Barbara Shermund’s Sallies in Pictorial Review.
Shermund’s Sallies debuted in the August 13 1944 issue. Her cartoons were already very well-known to readers of The New Yorker and Esquire, magazines that had featured her work for many years. In those venues Shermund’s cartoons could be somewhat forward-looking and female empowering, but here in the Pictorial Review she mostly kept her sexy girls in the well-populated ghetto of gorgeous but dumb as a rock glamor girls. It’s a shame that the gags for these cartoons are so wince-inducingly dated now, but the lovely art certainly makes up for the text underneath. The feature offered two cartoons per page throughout its life, and Shermund made sure that there were plenty of doe-eyed beauties for the fellows to ponder on her pages.
The odd thing about this feature is that when one had an off week, the creator’s cartoons still appeared, but were instead featured on another gag page of the section. Why the titles didn’t travel with them I can’t understand, but that’s how the Pictorial Review operated.

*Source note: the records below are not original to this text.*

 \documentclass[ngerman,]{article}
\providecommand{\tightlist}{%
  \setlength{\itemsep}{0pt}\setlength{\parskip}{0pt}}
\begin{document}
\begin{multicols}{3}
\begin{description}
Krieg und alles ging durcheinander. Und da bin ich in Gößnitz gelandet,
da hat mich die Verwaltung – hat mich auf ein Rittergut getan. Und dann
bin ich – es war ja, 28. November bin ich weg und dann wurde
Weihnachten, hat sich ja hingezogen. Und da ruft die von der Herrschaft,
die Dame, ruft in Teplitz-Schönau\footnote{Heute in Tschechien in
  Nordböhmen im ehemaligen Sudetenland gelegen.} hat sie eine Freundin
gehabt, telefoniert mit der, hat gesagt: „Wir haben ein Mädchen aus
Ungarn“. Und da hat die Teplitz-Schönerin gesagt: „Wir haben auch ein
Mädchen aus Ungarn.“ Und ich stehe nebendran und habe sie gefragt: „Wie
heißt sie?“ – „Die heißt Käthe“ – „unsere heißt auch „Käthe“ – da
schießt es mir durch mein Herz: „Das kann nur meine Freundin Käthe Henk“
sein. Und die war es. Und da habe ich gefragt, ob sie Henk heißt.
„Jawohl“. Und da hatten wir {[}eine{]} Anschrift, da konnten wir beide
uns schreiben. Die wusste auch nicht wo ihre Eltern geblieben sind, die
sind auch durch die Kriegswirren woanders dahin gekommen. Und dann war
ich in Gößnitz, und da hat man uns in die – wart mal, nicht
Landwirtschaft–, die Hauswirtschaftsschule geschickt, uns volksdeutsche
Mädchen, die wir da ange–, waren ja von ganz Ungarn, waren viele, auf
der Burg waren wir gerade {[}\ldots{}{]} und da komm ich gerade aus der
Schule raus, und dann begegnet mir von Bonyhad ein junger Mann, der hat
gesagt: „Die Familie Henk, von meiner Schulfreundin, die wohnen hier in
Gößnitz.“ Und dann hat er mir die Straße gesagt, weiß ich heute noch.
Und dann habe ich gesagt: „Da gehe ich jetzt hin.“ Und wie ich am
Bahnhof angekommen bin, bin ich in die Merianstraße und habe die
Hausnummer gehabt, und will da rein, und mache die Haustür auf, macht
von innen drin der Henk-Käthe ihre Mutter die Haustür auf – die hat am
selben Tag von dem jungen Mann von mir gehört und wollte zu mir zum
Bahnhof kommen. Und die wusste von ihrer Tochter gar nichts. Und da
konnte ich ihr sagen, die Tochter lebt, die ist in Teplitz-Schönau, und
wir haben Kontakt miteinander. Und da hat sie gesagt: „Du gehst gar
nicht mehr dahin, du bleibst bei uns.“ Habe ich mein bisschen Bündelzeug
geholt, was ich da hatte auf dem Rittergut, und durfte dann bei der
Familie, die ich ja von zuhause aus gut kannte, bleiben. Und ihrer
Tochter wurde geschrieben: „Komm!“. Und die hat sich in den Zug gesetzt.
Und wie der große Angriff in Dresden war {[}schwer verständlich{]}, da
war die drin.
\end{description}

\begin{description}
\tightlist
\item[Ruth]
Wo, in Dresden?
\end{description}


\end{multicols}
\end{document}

Creator and artist: Barbara Shermund
Barbara Shermund, an incredibly prolific and pioneering feminist cartoonist, died on September 9, 1978 at the age of 80, leaving behind a major, yet unheralded body of work, including hundreds of New Yorker cartoons and 9 covers, decades of publishing with Esquire, Life, Colliers, Judge, and more. At the time of her death, New York newspapers were on strike and, as a result, an obituary was never published.